There are times where it is useful to make a copy of a collection, take a random sample of a collection or even split a collection into a training set and test set. Cloning is the general term used in dataset for these types of operations.
First since dataet is a folder with collections.json, buckets and frames we can “clone” an the complete collection by simply copying the folder and its contents. This can be done with standard operating system tools (e.g. File managers, command line) or in the case of cloud storage with the tools provided by the vender for managing content in the cloud. If you’re working with a whole collection this is the best approach.
More frequently I’ve found I need to take a sample of a collection (e.g. because I am developing a bash or Python script that does some batch processing and testing on the whole collection takes too long). This is where you want to use dataset’s clone verb. The basic idea is to get a sample list of keys then use the clone. In the command line version we use the “-sample” option with the keys verb, in Python you need to supply your own function to get a sample list of keys.
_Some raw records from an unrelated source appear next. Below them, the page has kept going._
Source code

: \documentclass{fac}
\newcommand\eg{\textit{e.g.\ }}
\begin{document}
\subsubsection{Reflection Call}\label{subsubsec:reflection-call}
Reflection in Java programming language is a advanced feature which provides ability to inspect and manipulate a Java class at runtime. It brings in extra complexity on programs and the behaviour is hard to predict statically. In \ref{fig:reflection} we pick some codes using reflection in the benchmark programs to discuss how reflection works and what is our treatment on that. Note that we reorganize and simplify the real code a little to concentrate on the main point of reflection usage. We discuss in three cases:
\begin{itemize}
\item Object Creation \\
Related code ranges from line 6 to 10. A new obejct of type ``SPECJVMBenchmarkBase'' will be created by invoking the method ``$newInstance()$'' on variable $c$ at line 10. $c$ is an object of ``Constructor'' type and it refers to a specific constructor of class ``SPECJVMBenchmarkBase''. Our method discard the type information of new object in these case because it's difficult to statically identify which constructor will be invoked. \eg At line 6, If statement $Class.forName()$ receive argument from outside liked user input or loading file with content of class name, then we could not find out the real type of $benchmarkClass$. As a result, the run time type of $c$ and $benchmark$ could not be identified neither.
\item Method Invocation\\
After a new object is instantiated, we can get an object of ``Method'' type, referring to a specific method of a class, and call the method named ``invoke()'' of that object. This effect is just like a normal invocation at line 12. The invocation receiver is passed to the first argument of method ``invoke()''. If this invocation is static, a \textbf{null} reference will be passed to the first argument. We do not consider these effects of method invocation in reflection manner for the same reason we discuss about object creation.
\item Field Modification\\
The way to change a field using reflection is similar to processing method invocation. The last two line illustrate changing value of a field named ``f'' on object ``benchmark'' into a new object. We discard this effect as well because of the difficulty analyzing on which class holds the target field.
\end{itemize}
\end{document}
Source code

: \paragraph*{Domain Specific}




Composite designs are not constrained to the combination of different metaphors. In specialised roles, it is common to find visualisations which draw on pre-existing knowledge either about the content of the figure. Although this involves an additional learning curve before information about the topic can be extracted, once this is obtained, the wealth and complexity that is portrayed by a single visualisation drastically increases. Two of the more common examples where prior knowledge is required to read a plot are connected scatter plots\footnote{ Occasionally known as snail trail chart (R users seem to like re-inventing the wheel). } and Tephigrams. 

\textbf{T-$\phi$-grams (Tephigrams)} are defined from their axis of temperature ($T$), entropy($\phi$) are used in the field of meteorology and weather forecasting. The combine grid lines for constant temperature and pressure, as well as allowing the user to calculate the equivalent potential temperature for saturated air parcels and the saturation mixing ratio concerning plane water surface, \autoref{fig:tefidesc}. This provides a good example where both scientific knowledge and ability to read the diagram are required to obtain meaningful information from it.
In the following examples the origin collection is friends.ds or new sample collection will be friends-sample.ds
On the command line –
dataset keys -sample=5 friends.ds > sample.keys
dataset clone -i sample.keys friends.ds friends-sample.ds
In Python I am assuming you have defined a function called “get_sample_keys()” your self.
keys = get_sample_keys('friends.ds', 5)
err = dataset.clone('friends.ds', keys, 'friends-sample.ds')
As you can see this version of clone works off a set of supplied keys. What if you don’t want to calculate the key list first? e.g I am working in Python and I don’t want to have to write “get_sample_keys()“! That’s what clone-sample (or in Python clone_sample) is for.
The clone-sample verb is about generating sample collections without having to take the extra step of generating a list of sample keys. As an added benefit clone-sample knows which keys we not selected in the sample so it is convienent for creating “training” and “test” collection if you are apply statistical methods.
Let’s take a shorten version of generating a sample of size 5 for our friends collection.
dataset clone-sample -size=5 friends.ds friends-sample.ds
Likewise in python this becomes
err = dataset.clone_sample('friends.ds', 5, 'friends-sample.ds')
if err != '':
print(err)
By adding a second target collection name we can use clone-sample to create both the training and test collection. Here’s an example with our friends.ds collection creating training.ds and test.ds.
dataset clone-sample -size=5 friends.ds training.ds test.ds
err = dataset.clone_sample('friends.ds', 5, 'training.ds', 'test.ds')
if err != '':
print(err)